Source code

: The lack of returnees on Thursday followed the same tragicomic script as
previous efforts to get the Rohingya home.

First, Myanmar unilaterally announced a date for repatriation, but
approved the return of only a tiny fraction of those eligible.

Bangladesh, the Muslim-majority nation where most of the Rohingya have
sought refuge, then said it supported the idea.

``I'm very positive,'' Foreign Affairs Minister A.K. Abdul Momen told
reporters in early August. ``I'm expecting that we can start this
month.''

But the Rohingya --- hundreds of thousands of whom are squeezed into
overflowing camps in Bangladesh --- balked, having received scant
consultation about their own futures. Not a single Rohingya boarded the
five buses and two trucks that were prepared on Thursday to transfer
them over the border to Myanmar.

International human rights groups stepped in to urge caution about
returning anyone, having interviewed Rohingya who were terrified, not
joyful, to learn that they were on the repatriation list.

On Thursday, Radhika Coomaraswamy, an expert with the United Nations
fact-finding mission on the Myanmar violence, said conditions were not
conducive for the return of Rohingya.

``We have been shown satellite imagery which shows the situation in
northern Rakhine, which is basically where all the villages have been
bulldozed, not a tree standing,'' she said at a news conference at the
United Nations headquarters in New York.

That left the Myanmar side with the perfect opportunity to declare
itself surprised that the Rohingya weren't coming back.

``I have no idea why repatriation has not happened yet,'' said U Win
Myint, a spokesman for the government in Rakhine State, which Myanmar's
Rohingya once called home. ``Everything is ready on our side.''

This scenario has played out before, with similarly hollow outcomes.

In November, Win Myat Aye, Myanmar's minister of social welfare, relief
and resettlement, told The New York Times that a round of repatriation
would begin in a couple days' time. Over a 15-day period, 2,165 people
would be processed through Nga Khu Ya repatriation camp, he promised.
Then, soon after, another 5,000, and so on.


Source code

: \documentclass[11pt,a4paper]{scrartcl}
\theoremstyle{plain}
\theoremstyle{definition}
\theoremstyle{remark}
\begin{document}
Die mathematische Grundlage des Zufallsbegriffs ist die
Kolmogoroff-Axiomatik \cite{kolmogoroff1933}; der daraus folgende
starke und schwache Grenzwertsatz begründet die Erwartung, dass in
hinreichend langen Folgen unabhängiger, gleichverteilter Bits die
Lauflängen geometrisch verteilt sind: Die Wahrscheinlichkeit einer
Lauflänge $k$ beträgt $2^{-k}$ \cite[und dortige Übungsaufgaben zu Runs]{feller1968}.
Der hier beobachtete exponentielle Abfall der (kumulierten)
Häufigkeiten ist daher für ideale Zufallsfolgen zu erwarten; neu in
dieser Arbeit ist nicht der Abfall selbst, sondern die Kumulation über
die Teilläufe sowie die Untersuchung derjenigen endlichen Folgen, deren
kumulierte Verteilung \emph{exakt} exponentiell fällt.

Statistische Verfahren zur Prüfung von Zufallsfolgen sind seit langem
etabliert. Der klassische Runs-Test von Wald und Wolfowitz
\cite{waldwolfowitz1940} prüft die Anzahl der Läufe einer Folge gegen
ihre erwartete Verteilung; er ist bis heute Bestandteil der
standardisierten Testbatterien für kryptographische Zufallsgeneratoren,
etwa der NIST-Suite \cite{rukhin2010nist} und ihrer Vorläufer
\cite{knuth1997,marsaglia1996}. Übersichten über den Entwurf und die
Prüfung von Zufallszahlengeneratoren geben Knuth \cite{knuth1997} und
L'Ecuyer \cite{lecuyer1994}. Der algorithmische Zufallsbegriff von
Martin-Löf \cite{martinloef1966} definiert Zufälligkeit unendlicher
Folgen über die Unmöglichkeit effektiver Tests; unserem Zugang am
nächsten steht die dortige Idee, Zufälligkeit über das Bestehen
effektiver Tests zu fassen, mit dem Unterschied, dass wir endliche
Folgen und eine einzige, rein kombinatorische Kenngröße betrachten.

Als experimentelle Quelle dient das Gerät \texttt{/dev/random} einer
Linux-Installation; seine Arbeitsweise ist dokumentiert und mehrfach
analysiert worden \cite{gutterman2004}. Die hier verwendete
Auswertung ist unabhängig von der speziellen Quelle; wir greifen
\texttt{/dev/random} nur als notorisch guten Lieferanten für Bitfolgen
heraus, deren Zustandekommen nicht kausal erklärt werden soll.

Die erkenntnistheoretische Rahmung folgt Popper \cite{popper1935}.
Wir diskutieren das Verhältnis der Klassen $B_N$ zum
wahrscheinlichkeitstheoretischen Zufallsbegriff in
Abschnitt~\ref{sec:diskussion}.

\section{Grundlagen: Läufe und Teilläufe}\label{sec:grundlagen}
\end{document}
──────────
● What to do: Above are some records; copy exactly the lines from the one with "returning anyone, having" through the one with "conducive for the return of Rohingya.", both included, and no others.

● Answer for this exercise:
returning anyone, having interviewed Rohingya who were terrified, not
joyful, to learn that they were on the repatriation list.

On Thursday, Radhika Coomaraswamy, an expert with the United Nations
fact-finding mission on the Myanmar violence, said conditions were not
conducive for the return of Rohingya.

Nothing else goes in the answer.